* WHAT NEEDS TO BE DONE
Once you reach the line with "You have a model" below, copy each line exactly, stopping after the line with "than industry needs.", and skip any pictures.

———

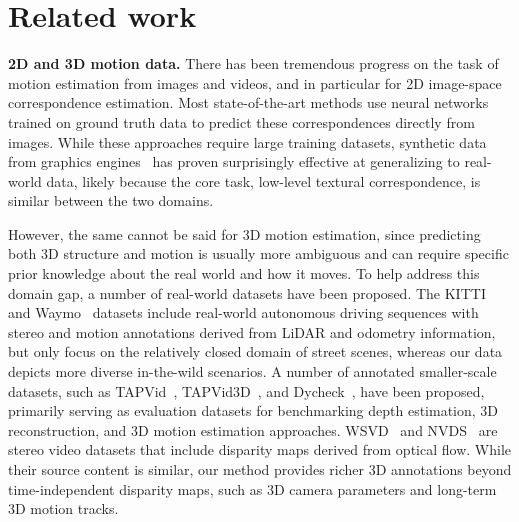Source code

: \section{Related work}
\label{sec:related}




\noindent \textbf{2D and 3D motion data.} 
There has been tremendous progress on the task of motion estimation from images and videos, and in particular for 2D image-space correspondence estimation. 
Most state-of-the-art methods use neural networks trained on ground truth data to predict these correspondences directly from images. While these approaches require large training datasets, synthetic data from graphics engines~\cite{dosovitskiy2015flownet, mayer2016large, harley2022particle, butler2012naturalistic, sun2021autoflow, greff2021kubric, zheng2023point}  has proven surprisingly effective at generalizing to real-world data, likely because the core task, low-level textural correspondence, is similar between the two domains.

However, the same cannot be said for 3D motion estimation, since predicting both 3D structure and motion is usually more ambiguous and can require specific prior knowledge about the real world and how it moves. To help address this domain gap, a number of real-world datasets have been proposed. The KITTI~\cite{geiger2013vision} and Waymo~\cite{sun2020scalability} datasets include real-world autonomous driving sequences with stereo and motion annotations derived from LiDAR and odometry information, but only focus on the relatively closed domain of street scenes, whereas our data depicts more diverse in-the-wild scenarios. 
A number of annotated smaller-scale datasets, such as TAPVid~\cite{doersch2022tap}, TAPVid3D~\cite{koppula2024tapvid3d}, and Dycheck~\cite{gao2022monocular}, have been proposed, primarily serving as evaluation datasets for benchmarking depth estimation, 3D reconstruction, and 3D motion estimation approaches.
WSVD~\cite{wang2019web} and NVDS~\cite{NVDS} are stereo video datasets that include 
disparity maps derived from optical flow. While their source content is similar, our method provides richer 3D annotations beyond time-independent disparity maps, such as 3D camera parameters and long-term 3D motion tracks.




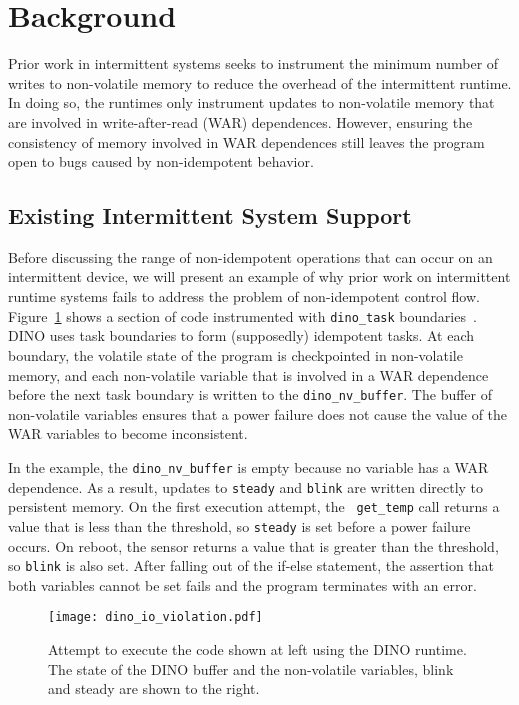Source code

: \section{Background}
Prior work in intermittent systems seeks to instrument the minimum number of
writes to non-volatile memory to reduce the overhead of the intermittent
runtime. In doing so, the runtimes only instrument updates to non-volatile
memory that are involved in write-after-read (WAR) dependences. However,
ensuring the consistency of memory involved in WAR dependences still leaves the
program open to bugs caused by non-idempotent behavior.

\subsection{Existing Intermittent System Support}
Before discussing the range of non-idempotent operations that can occur on an
intermittent device, we will present an example of why prior work on
intermittent runtime systems fails to address the problem of non-idempotent
control flow. Figure~\ref{fig:dino} shows a section of code instrumented with
{\tt dino\_task} boundaries~\cite{dino}. DINO uses task boundaries to form
(supposedly) idempotent tasks. At each boundary, the volatile state of the program is
checkpointed in non-volatile memory, and each non-volatile variable that is
involved in a WAR dependence before the next task boundary is written to the
{\tt dino\_nv\_buffer}. The buffer of non-volatile variables ensures that a
power failure does not cause the value of the WAR variables to become
inconsistent.

In the example, the {\tt dino\_nv\_buffer} is empty because no variable has a
WAR dependence.  As a result, updates to {\tt steady} and {\tt blink} are
written directly to persistent memory. On the first execution attempt, the {\tt
get\_temp} call returns a value that is less than the threshold, so {\tt steady}
is set before a power failure occurs. On reboot, the sensor returns a value that
is greater than the threshold, so {\tt blink} is also set. After falling out of
the if-else statement, the assertion that both variables cannot be set fails and
the program terminates with an error.


\begin{figure}[htb]
\centering
\texttt{[image: dino\_io\_violation.pdf]}
\caption{Attempt to execute the code shown at left using the DINO runtime. The
state of the DINO buffer and the non-volatile variables, blink and steady are
shown to the right.}
\label{fig:dino}
\end{figure}

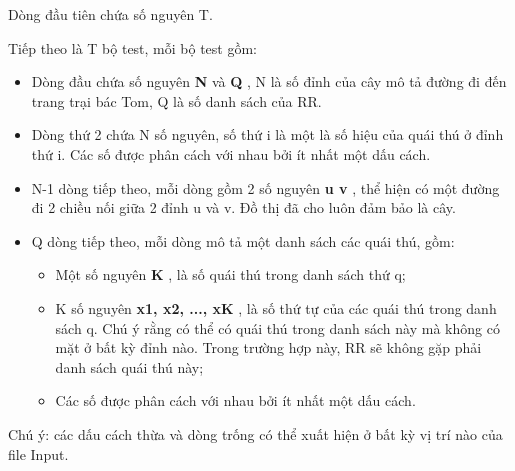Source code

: Dòng đầu tiên chứa số nguyên T.

Tiếp theo là T bộ test, mỗi bộ test gồm:
\begin{itemize}
	\item Dòng đầu chứa số nguyên \textbf{ N } và \textbf{ Q } , N là số đỉnh của cây mô tả đường đi đến trang trại bác Tom, Q là số danh sách của RR.
	\item Dòng thứ 2 chứa N số nguyên, số thứ i là một là số hiệu của quái thú ở đỉnh thứ i. Các số được phân cách với nhau bởi ít nhất một dấu cách.
	\item N-1 dòng tiếp theo, mỗi dòng gồm 2 số nguyên \textbf{ u v } , thể hiện có một đường đi 2 chiều nối giữa 2 đỉnh u và v. Đồ thị đã cho luôn đảm bảo là cây.
	\item Q dòng tiếp theo, mỗi dòng mô tả một danh sách các quái thú, gồm:
\begin{itemize}
	\item Một số nguyên \textbf{ K } , là số quái thú trong danh sách thứ q;
	\item K số nguyên \textbf{ x1, x2, ..., xK } , là số thứ tự của các quái thú trong danh sách q. Chú ý rằng có thể có quái thú trong danh sách này mà không có mặt ở bất kỳ đỉnh nào. Trong trường hợp này, RR sẽ không gặp phải danh sách quái thú này;
\end{itemize}
\begin{itemize}
	\item Các số được phân cách với nhau bởi ít nhất một dấu cách.
\end{itemize}
\end{itemize}

Chú ý: các dấu cách thừa và dòng trống có thể xuất hiện ở bất kỳ vị trí nào của file Input.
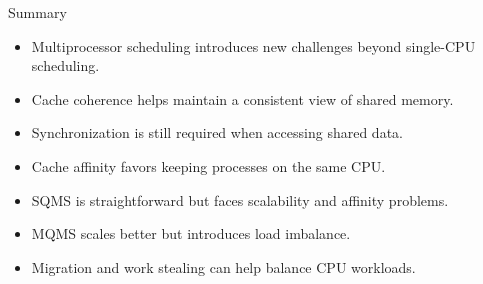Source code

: \begin{frame}{Summary}

\begin{itemize}
    \item Multiprocessor scheduling introduces new challenges beyond
    single-CPU scheduling.

    \item Cache coherence helps maintain a consistent view of shared memory.

    \item Synchronization is still required when accessing shared data.

    \item Cache affinity favors keeping processes on the same CPU.

    \item SQMS is straightforward but faces scalability and affinity
    problems.

    \item MQMS scales better but introduces load imbalance.

    \item Migration and work stealing can help balance CPU workloads.
\end{itemize}

\end{frame}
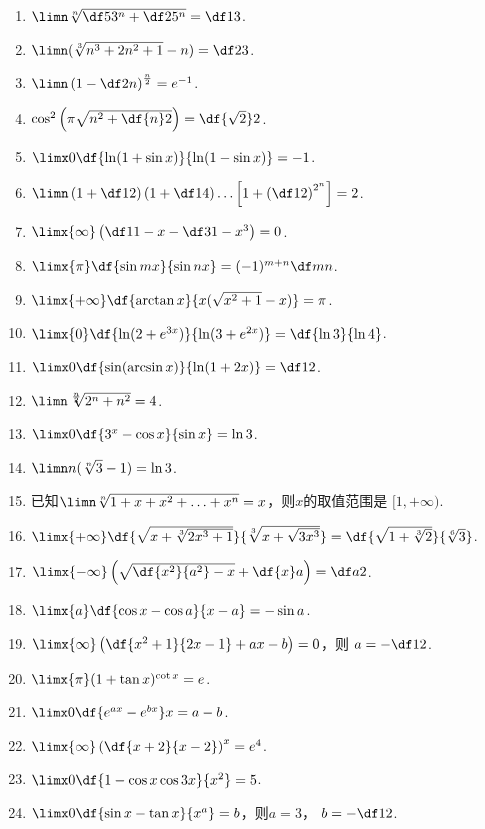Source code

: \begin{enumerate}
	\item $\limn\sqrt[n]{\df5{3^n}+\df2{5^n}}=\df13$.
	\item $\limn(\sqrt[3]{n^3+2n^2+1}-n)=\df23$.
	\item $\limn\left(1-\df2n\right)^{\frac n2}=e^{-1}$.
	\item $\cos^2\left(\pi\sqrt{n^2+\df{n}2}\right)=\df{\sqrt2}2$.
	\item $\limx0\df{\ln(1+\sin x)}{\ln(1-\sin x)}=-1$.
	\item $\limn\left(1+\df12\right)\left(1+\df14\right)
	\ldots\left[1+\left(\df12\right)^{2^n}\right]=2$.
	\item $\limx{\infty}\left(\df1{1-x}-\df3{1-x^3}\right)=0$.
	\item $\limx{\pi}\df{\sin mx}{\sin nx}=(-1)^{m+n}\df mn$.
	\item $\limx{+\infty}\df{\arctan x}{x(\sqrt{x^2+1}-x)}=\pi$.
	\item $\limx{0}\df{\ln(2+e^{3x})}{\ln(3+e^{2x})}=\df{\ln3}{\ln4}$.
	\item $\limx0\df{\sin(\arcsin x)}{\ln(1+2x)}=\df12$.
	\item $\limn\sqrt[\frac n2]{2^n+n^2}=4$.
	\item $\limx0\df{3^x-\cos x}{\sin x}=\ln3$.
	\item $\limn n(\sqrt[n]{3}-1)=\ln3$.
	\item 已知$\limn\sqrt[n]{1+x+x^2+\ldots+x^n}=x$，则$x$的取值范围是
	$[1,+\infty)$.
	\item $\limx{+\infty}\df{\sqrt{x+\sqrt[3]{2x^3+1}}}{\sqrt[3]
	{x+\sqrt{3x^3}}}=\df{\sqrt{1+\sqrt[3]{2}}}{\sqrt[6]{3}}$.
	\item $\limx{-\infty}\left(\sqrt{\df{x^2}{a^2}-x}
	+\df{x}a\right)=\df a2$.
	\item $\limx{a}\df{\cos x-\cos a}{x-a}=-\sin a$.
	\item $\limx{\infty}\left(\df{x^2+1}{2x-1}+ax-b\right)=0$，则
	$a=-\df12$.
	\item $\limx{\pi}(1+\tan x)^{\cot x}=e$.
	\item $\limx0\df{e^{ax}-e^{bx}}x=a-b$.
	\item $\limx{\infty}\left(\df{x+2}{x-2}\right)^x=e^4$.
	\item $\limx0\df{1-\cos x\cos 3x}{x^2}=5$.
	\item $\limx0\df{\sin x-\tan x}{x^a}=b$，则$a=3$，
	$b=-\df12$.
\end{enumerate}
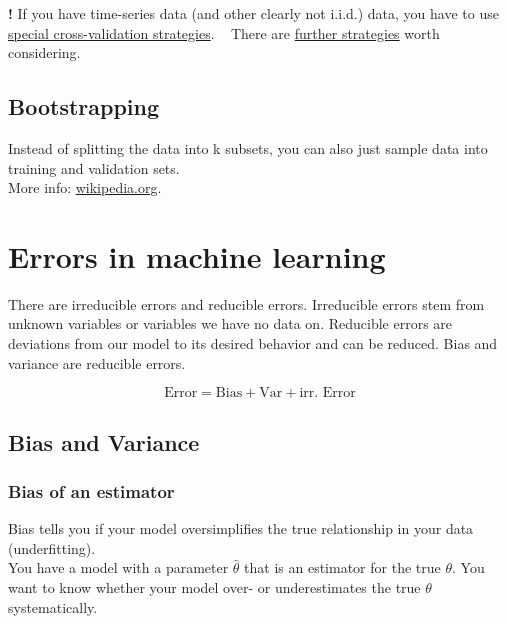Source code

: \documentclass[
]{book}
\begin{document}
\textbf{!} If you have time-series data (and other clearly not i.i.d.) data,
you have to use \href{https://scikit-learn.org/stable/modules/cross_validation.html\#time-series-split}{special cross-validation
strategies}.
~ There are \href{https://scikit-learn.org/stable/modules/cross_validation.html\#time-series-split}{further
strategies}
worth considering.

\hypertarget{bootstrapping}{%
\subsection{Bootstrapping}\label{bootstrapping}}

Instead of splitting the data into k subsets, you can also just sample
data into training and validation sets.\\
More info:
\href{https://en.wikipedia.org/wiki/Bootstrapping_(statistics)}{wikipedia.org}.

\hypertarget{errors-in-machine-learning}{%
\section{Errors in machine learning}\label{errors-in-machine-learning}}

There are irreducible errors and reducible errors. Irreducible errors
stem from unknown variables or variables we have no data on. Reducible
errors are deviations from our model to its desired behavior and can be
reduced. Bias and variance are reducible errors.

\[\text{Error} = \text{Bias} + \text{Var} + \text{irr. Error}\]

\hypertarget{bias-and-variance}{%
\subsection{Bias and Variance}\label{bias-and-variance}}

\hypertarget{bias-of-an-estimator}{%
\subsubsection{Bias of an estimator}\label{bias-of-an-estimator}}

Bias tells you if your model oversimplifies the true relationship in
your data (underfitting).\\
You have a model with a parameter \(\hat{\theta}\) that is an estimator
for the true \(\theta\). You want to know whether your model over- or
underestimates the true \(\theta\) systematically.
\end{document}
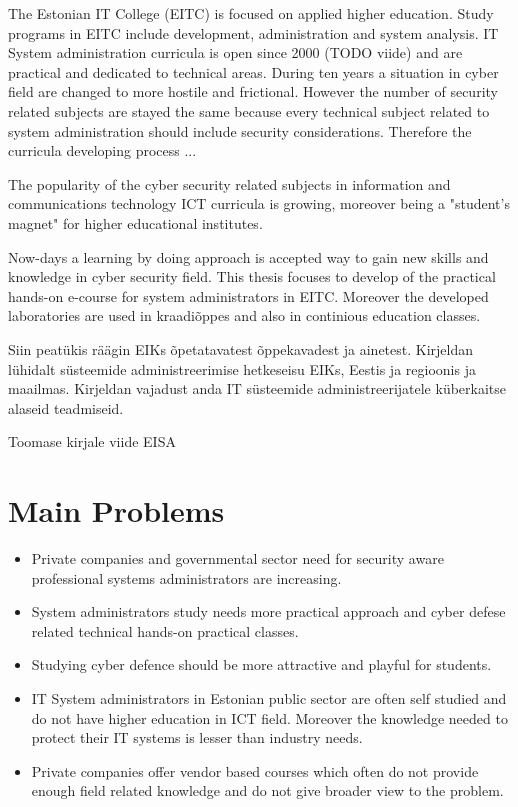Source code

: The Estonian IT College (\gls{EITC}) is focused on applied higher education. Study programs in \gls{EITC} include development, administration and system analysis. IT System administration curricula is open since 2000 {\color{red}(TODO viide)} and are practical and dedicated to technical areas. During ten years a situation in cyber field are changed to more hostile and frictional. However the number of security related subjects are stayed the same because every technical subject related to system administration should include security considerations. Therefore the curricula developing process ...


The popularity of the cyber security related subjects in information and communications technology \gls{ICT} curricula is growing, moreover being a "student's magnet" for higher educational institutes.\citep{CyberIsHot}

Now-days a learning by doing approach is accepted way to gain new skills and knowledge in cyber security field. This thesis focuses to develop of the practical hands-on e-course for system administrators in \gls{EITC}. Moreover the developed laboratories are used in kraadiõppes and also in continious education classes.



Siin peatükis räägin EIKs õpetatavatest õppekavadest ja ainetest. Kirjeldan lühidalt süsteemide administreerimise hetkeseisu EIKs, Eestis ja regioonis ja maailmas. Kirjeldan vajadust anda IT süsteemide administreerijatele küberkaitse alaseid teadmiseid.





Toomase kirjale viide \gls{EISA}


\section{Main Problems}
\begin{itemize}
\item Private companies and governmental sector need for security aware professional systems administrators are increasing.
\item System administrators study needs more practical approach and cyber defese related technical hands-on practical classes.
\item Studying cyber defence should be more attractive and playful for students.
\item IT System administrators in Estonian public sector are often self studied  and do not have higher education in ICT field. Moreover the knowledge needed to protect their IT systems is lesser than industry needs.
\item Private companies offer vendor based courses which often do not provide enough field related knowledge and do not give broader view to the problem.
\end{itemize}

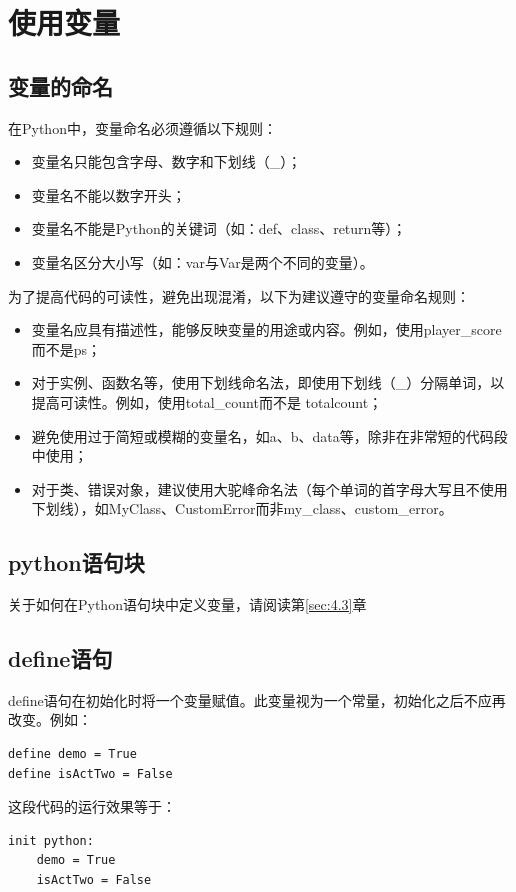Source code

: \documentclass[../../Main.tex]{subfiles}
\begin{document}
\section{使用变量}
\subsection{变量的命名}
在Python中，变量命名必须遵循以下规则：
\begin{itemize}
    \item 变量名只能包含字母、数字和下划线（\_）；
    \item 变量名不能以数字开头；
    \item 变量名不能是Python的关键词（如：def、class、return等）；
    \item 变量名区分大小写（如：var与Var是两个不同的变量）。
\end{itemize}

为了提高代码的可读性，避免出现混淆，以下为建议遵守的变量命名规则：
\begin{itemize}
    \item 变量名应具有描述性，能够反映变量的用途或内容。例如，使用player\_score而不是ps；
    \item 对于实例、函数名等，使用下划线命名法，即使用下划线（\_）分隔单词，以提高可读性。例如，使用total\_count而不是 totalcount；
    \item 避免使用过于简短或模糊的变量名，如a、b、data等，除非在非常短的代码段中使用；
    \item 对于类、错误对象，建议使用大驼峰命名法（每个单词的首字母大写且不使用下划线），如MyClass、CustomError而非my\_class、custom\_error。
\end{itemize}

\subsection{python语句块}
关于如何在Python语句块中定义变量，请阅读第\ref{sec:4.3}章
\subsection{define语句}
define语句在初始化时将一个变量赋值。此变量视为一个常量，初始化之后不应再改变。例如：

\begin{lstlisting}
define demo = True
define isActTwo = False
\end{lstlisting}

这段代码的运行效果等于：
\begin{lstlisting}
init python:
    demo = True
    isActTwo = False
\end{lstlisting}
\end{document}

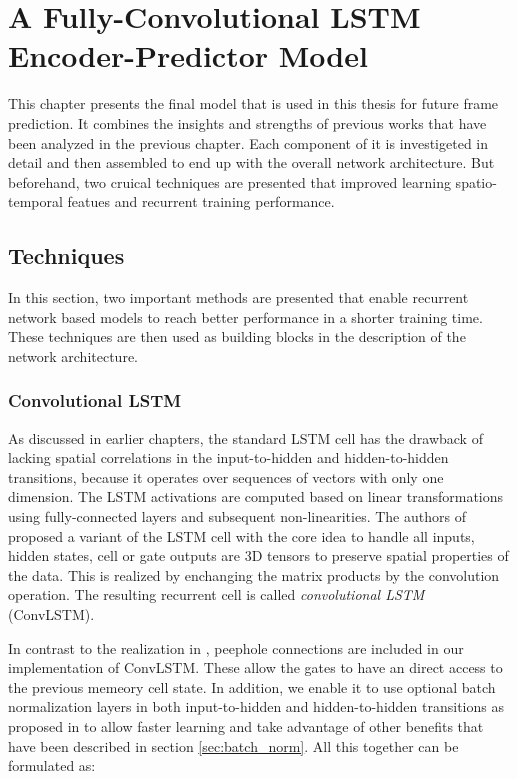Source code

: 
\chapter{A Fully-Convolutional LSTM Encoder-Predictor Model} \label{chapter:implementation}

This chapter presents the final model that is used in this thesis for future frame prediction. It combines the insights and strengths of previous works that have been analyzed in the previous chapter. Each component of it is investigeted in detail and then assembled to end up with the overall network architecture. But beforehand, two cruical techniques are presented that improved learning spatio-temporal featues and recurrent training performance.

\section{Techniques}

In this section, two important methods are presented that enable recurrent network based models to reach better performance in a shorter training time. These techniques are then used as building blocks in the description of the network architecture.

\subsection{Convolutional LSTM} \label{sec:conv_lstm}

As discussed in earlier chapters, the standard LSTM cell has the drawback of lacking spatial correlations in the input-to-hidden and hidden-to-hidden transitions, because it operates over sequences of vectors with only one dimension. The LSTM activations are computed based on linear transformations using fully-connected layers and subsequent non-linearities. The authors of \parencite{conv_lstm_nowcasting} proposed a variant of the LSTM cell with the core idea to handle all inputs, hidden states, cell or gate outputs are 3D tensors to preserve spatial properties of the data. This is realized by enchanging the matrix products by the convolution operation. The resulting recurrent cell is called \textit{convolutional LSTM} (ConvLSTM).

In contrast to the realization in \parencite{spat_temp_video_autoenc}, peephole connections are included in our implementation of ConvLSTM. These allow the gates to have an direct access to the previous memeory cell state. In addition, we enable it to use optional batch normalization layers in both input-to-hidden and hidden-to-hidden transitions as proposed in \parencite{rnn-batchnorm} to allow faster learning and take advantage of other benefits that have been described in section \ref{sec:batch_norm}. All this together can be formulated as:

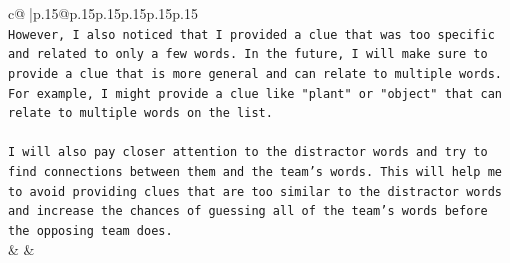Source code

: \documentclass{article}
\begin{document}
{\begin{supertabular}{c@{$\;$}|p{.15\linewidth}@{}p{.15\linewidth}p{.15\linewidth}p{.15\linewidth}p{.15\linewidth}p{.15\linewidth}}
{{{\\ 
\texttt{However, I also noticed that I provided a clue that was too specific and related to only a few words. In the future, I will make sure to provide a clue that is more general and can relate to multiple words. For example, I might provide a clue like "plant" or "object" that can relate to multiple words on the list.} \\
\\ 
\texttt{I will also pay closer attention to the distractor words and try to find connections between them and the team's words. This will help me to avoid providing clues that are too similar to the distractor words and increase the chances of guessing all of the team's words before the opposing team does.} \\
            }
        }
    }
    & & \\ \\

\end{supertabular}
}
\end{document}
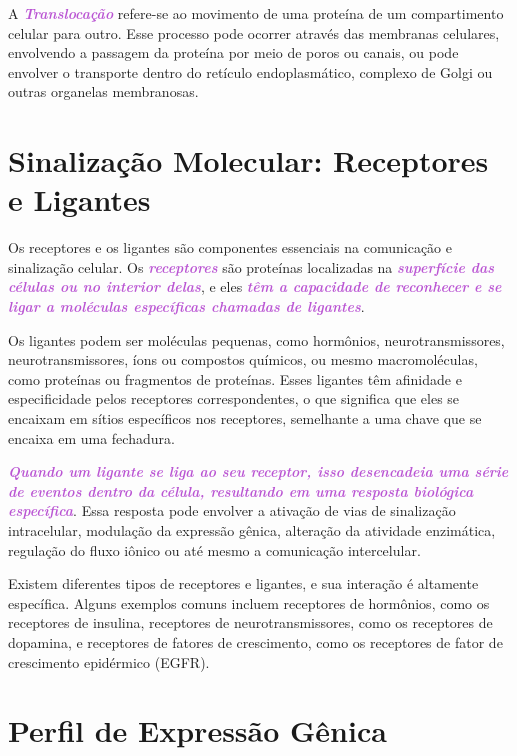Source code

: \documentclass[11pt,a4paper]{article}
\newcounter{exemplo}
\begin{document}
	A \textcolor{MediumOrchid}{\textbf{\textit{Translocação}}} refere-se ao movimento de uma proteína de um compartimento celular para outro. Esse processo pode ocorrer através das membranas celulares, envolvendo a passagem da proteína por meio de poros ou canais, ou pode envolver o transporte dentro do retículo endoplasmático, complexo de Golgi ou outras organelas membranosas.

\section{Sinalização Molecular: Receptores e Ligantes}

	Os receptores e os ligantes são componentes essenciais na comunicação e sinalização celular. Os \textcolor{MediumOrchid}{\textbf{\textit{receptores}}} são proteínas localizadas na \textcolor{MediumOrchid}{\textbf{\textit{superfície das células ou no interior delas}}}, e eles \textcolor{MediumOrchid}{\textbf{\textit{têm a capacidade de reconhecer e se ligar a moléculas específicas chamadas de ligantes}}}.

	Os ligantes podem ser moléculas pequenas, como hormônios, neurotransmissores, neurotransmissores, íons ou compostos químicos, ou mesmo macromoléculas, como proteínas ou fragmentos de proteínas. Esses ligantes têm afinidade e especificidade pelos receptores correspondentes, o que significa que eles se encaixam em sítios específicos nos receptores, semelhante a uma chave que se encaixa em uma fechadura.
	
	\textcolor{MediumOrchid}{\textbf{\textit{Quando um ligante se liga ao seu receptor, isso desencadeia uma série de eventos dentro da célula, resultando em uma resposta biológica específica}}}. Essa resposta pode envolver a ativação de vias de sinalização intracelular, modulação da expressão gênica, alteração da atividade enzimática, regulação do fluxo iônico ou até mesmo a comunicação intercelular.

	Existem diferentes tipos de receptores e ligantes, e sua interação é altamente específica. Alguns exemplos comuns incluem receptores de hormônios, como os receptores de insulina, receptores de neurotransmissores, como os receptores de dopamina, e receptores de fatores de crescimento, como os receptores de fator de crescimento epidérmico (EGFR).

\section{Perfil de Expressão Gênica}
\end{document}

———

* EXERCISE RESPONSE
You have a model with a parameter \(\hat{\theta}\) that is an estimator
for the true \(\theta\). You want to know whether your model over- or
underestimates the true \(\theta\) systematically.
\end{document}
Source code

: The Estonian IT College (\gls{EITC}) is focused on applied higher education. Study programs in \gls{EITC} include development, administration and system analysis. IT System administration curricula is open since 2000 {\color{red}(TODO viide)} and are practical and dedicated to technical areas. During ten years a situation in cyber field are changed to more hostile and frictional. However the number of security related subjects are stayed the same because every technical subject related to system administration should include security considerations. Therefore the curricula developing process ...


The popularity of the cyber security related subjects in information and communications technology \gls{ICT} curricula is growing, moreover being a "student's magnet" for higher educational institutes.\citep{CyberIsHot}

Now-days a learning by doing approach is accepted way to gain new skills and knowledge in cyber security field. This thesis focuses to develop of the practical hands-on e-course for system administrators in \gls{EITC}. Moreover the developed laboratories are used in kraadiõppes and also in continious education classes.



Siin peatükis räägin EIKs õpetatavatest õppekavadest ja ainetest. Kirjeldan lühidalt süsteemide administreerimise hetkeseisu EIKs, Eestis ja regioonis ja maailmas. Kirjeldan vajadust anda IT süsteemide administreerijatele küberkaitse alaseid teadmiseid.





Toomase kirjale viide \gls{EISA}


\section{Main Problems}
\begin{itemize}
\item Private companies and governmental sector need for security aware professional systems administrators are increasing.
\item System administrators study needs more practical approach and cyber defese related technical hands-on practical classes.
\item Studying cyber defence should be more attractive and playful for students.
\item IT System administrators in Estonian public sector are often self studied  and do not have higher education in ICT field. Moreover the knowledge needed to protect their IT systems is lesser than industry needs.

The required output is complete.